Élu du sud du département de Vaucluse, dans un bassin de production fruitier et légumier, entre Cavaillon, L'Isle-sur-la-Sorgue, Apt et Pertuis, je mesure chaque jour le recul de l'agriculture sur mon territoire. Il suffit de sillonner les chemins de campagne ou encore de se rendre sur le marché d'intérêt national de Cavaillon pour mesurer l'ampleur des dégâts. Espace agricole en recul, filières amont et aval en crise, emplois salariés fragilisés : les symptômes sont omniprésents et se déclinent à l'identique un peu partout dans le pays.
Voyez-vous, mes chers collègues, la différence avec les crises historiques que nous avons connues il y a vingt ans dans le secteur des fruits et légumes, c'est la perte d'espoir. Il y a vingt ans, nos paysans espéraient encore, leurs enfants reprenaient l'exploitation, investissaient et croyaient en des lendemains meilleurs.

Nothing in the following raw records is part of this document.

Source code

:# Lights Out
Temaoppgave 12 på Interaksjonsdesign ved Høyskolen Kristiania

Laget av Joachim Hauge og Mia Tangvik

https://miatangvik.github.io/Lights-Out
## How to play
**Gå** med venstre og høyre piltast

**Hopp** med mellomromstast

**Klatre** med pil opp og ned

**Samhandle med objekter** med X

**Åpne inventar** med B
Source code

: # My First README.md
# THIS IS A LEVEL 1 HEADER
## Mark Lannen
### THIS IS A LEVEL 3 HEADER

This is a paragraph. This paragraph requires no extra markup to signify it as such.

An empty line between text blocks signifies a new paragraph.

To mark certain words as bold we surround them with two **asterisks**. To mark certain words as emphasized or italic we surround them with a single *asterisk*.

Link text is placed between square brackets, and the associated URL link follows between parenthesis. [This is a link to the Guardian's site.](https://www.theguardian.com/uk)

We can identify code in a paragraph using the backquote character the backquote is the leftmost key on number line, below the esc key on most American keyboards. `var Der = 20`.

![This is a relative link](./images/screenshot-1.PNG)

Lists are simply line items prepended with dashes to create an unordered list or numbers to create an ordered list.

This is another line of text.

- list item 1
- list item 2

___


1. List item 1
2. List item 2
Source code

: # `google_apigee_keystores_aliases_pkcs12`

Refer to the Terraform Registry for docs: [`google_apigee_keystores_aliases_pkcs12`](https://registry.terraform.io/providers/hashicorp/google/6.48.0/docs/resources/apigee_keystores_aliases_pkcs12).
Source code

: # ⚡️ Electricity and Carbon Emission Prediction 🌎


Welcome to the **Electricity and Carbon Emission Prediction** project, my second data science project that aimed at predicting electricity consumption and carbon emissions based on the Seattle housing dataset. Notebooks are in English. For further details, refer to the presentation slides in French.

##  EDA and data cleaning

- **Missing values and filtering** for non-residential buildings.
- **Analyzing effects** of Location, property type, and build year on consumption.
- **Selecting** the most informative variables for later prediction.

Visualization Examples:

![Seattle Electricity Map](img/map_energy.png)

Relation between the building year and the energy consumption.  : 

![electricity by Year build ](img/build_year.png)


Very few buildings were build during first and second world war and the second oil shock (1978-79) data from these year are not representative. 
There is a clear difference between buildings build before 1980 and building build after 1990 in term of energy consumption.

Aujourd'hui, il reste environ 360 000 exploitants, et je peux vous dire que ceux de mon département sont épuisés.
C'est pourquoi la future loi de modernisation de l'agriculture et de la pêche est un rendez-vous qui ne doit pas être manqué. Avant d'aller plus loin dans l'analyse du texte, j'émets le regret que le coefficient multiplicateur n'ait jamais pu être appliqué, notamment du fait des réticences de Bercy.
Ce rendez-vous ne doit pas être manqué, car la crise qui frappe notre agriculture est la conséquence d'une économie mondialisée qui bouleverse les échanges, déplace l'emploi, déstabilise les marchés traditionnels.
Ce rendez-vous ne doit pas être manqué, car il doit être l'occasion d'adapter le droit à la réalité de la société, pour redonner à nos exploitations les moyens de la compétitivité et un cadre commercial sécurisé et moralisé.
Il n'est pas envisageable que, demain, nos agriculteurs n'aient plus la maîtrise de notre marché intérieur, au point de nous trouver en situation de dépendance alimentaire. Il n'est pas envisageable non plus que, demain, la grande nation agricole qu'est la France ne soit plus présente sur les marchés européens et mondiaux.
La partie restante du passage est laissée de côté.